### Task requirements
Each line of the data should be given again exactly.

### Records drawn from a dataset
════

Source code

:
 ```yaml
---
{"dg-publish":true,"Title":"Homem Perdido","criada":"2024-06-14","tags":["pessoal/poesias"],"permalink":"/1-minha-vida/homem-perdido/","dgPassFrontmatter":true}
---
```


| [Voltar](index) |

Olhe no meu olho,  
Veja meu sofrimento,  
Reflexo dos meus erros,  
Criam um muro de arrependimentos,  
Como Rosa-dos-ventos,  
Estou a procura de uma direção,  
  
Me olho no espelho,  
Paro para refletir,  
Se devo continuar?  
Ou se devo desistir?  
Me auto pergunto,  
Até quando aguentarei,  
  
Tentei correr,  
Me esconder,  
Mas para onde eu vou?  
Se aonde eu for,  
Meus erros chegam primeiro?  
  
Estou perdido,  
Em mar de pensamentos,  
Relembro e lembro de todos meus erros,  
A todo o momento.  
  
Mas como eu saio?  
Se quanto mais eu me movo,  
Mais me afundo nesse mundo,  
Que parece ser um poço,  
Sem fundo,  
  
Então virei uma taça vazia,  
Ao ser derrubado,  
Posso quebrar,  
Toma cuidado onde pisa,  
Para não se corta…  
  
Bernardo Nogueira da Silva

════

### Answer space
Source code

:
 ```yaml
---
{"dg-publish":true,"Title":"Homem Perdido","criada":"2024-06-14","tags":["pessoal/poesias"],"permalink":"/1-minha-vida/homem-perdido/","dgPassFrontmatter":true}
---
```


| [Voltar](index) |

Olhe no meu olho,  
Veja meu sofrimento,  
Reflexo dos meus erros,  
Criam um muro de arrependimentos,  
Como Rosa-dos-ventos,  
Estou a procura de uma direção,  
  
Me olho no espelho,  
Paro para refletir,  
Se devo continuar?  
Ou se devo desistir?  
Me auto pergunto,  
Até quando aguentarei,  
  
Tentei correr,  
Me esconder,  
Mas para onde eu vou?  
Se aonde eu for,  
Meus erros chegam primeiro?  
  
Estou perdido,  
Em mar de pensamentos,  
Relembro e lembro de todos meus erros,  
A todo o momento.  
  
Mas como eu saio?  
Se quanto mais eu me movo,  
Mais me afundo nesse mundo,  
Que parece ser um poço,  
Sem fundo,  
  
Então virei uma taça vazia,  
Ao ser derrubado,  
Posso quebrar,  
Toma cuidado onde pisa,  
Para não se corta…  
  
Bernardo Nogueira da Silva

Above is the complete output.